● **Activity**:
Go through the following listing and count each line that contains the string "over"; the answer is that number alone.

BEGIN Records supplied

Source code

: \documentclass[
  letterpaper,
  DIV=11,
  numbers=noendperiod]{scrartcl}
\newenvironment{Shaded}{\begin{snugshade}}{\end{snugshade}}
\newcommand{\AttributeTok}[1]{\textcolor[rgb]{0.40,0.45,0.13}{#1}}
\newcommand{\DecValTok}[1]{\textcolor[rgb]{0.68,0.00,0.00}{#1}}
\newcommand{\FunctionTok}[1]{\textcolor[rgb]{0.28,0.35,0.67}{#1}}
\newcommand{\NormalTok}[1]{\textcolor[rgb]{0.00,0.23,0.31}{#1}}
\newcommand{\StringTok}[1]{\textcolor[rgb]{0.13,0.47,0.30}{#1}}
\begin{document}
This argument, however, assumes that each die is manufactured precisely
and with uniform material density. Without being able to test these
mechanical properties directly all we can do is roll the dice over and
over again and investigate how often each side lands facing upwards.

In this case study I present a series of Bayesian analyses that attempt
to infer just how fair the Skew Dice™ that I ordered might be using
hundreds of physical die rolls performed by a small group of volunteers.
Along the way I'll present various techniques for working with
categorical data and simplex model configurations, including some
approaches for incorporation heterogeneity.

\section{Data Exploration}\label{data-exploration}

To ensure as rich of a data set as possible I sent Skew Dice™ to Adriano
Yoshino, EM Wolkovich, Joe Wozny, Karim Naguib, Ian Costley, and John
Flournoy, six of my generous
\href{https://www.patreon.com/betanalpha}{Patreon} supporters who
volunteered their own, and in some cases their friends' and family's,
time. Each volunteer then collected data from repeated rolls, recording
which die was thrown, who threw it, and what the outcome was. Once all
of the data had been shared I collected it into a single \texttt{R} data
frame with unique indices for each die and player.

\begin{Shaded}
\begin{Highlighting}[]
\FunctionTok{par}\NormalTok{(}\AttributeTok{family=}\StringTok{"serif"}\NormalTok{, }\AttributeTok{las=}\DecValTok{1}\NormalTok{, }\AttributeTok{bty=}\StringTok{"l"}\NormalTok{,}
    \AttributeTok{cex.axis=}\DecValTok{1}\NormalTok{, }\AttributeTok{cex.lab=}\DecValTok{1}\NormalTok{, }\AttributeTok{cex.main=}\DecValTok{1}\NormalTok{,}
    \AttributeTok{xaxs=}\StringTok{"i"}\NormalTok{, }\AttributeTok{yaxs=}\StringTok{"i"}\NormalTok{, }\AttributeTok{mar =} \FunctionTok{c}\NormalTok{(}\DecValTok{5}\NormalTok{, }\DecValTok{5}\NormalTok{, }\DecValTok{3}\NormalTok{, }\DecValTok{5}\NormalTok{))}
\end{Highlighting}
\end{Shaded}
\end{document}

END Records supplied
BEGIN Records supplied

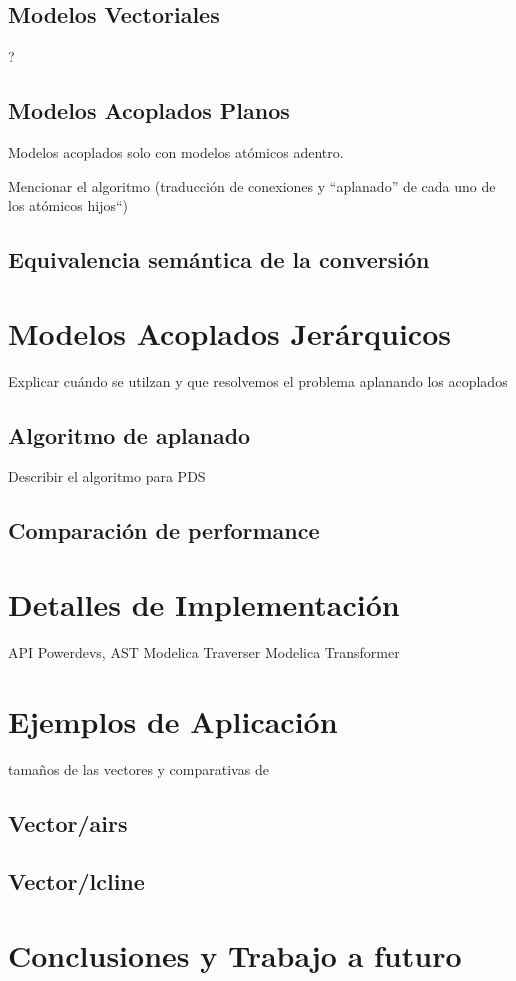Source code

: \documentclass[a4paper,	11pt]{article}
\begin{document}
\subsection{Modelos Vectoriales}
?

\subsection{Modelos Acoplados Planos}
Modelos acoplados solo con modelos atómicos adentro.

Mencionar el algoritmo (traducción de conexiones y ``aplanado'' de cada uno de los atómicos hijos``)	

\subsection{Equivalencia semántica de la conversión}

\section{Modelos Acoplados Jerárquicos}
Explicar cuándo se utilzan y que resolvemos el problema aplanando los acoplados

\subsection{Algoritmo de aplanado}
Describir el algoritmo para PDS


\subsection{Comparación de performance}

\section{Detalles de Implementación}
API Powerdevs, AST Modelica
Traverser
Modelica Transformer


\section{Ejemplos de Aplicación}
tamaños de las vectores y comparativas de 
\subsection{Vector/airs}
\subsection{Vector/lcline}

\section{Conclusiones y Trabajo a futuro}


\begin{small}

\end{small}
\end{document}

END Records supplied

● **Exercise solution**:
2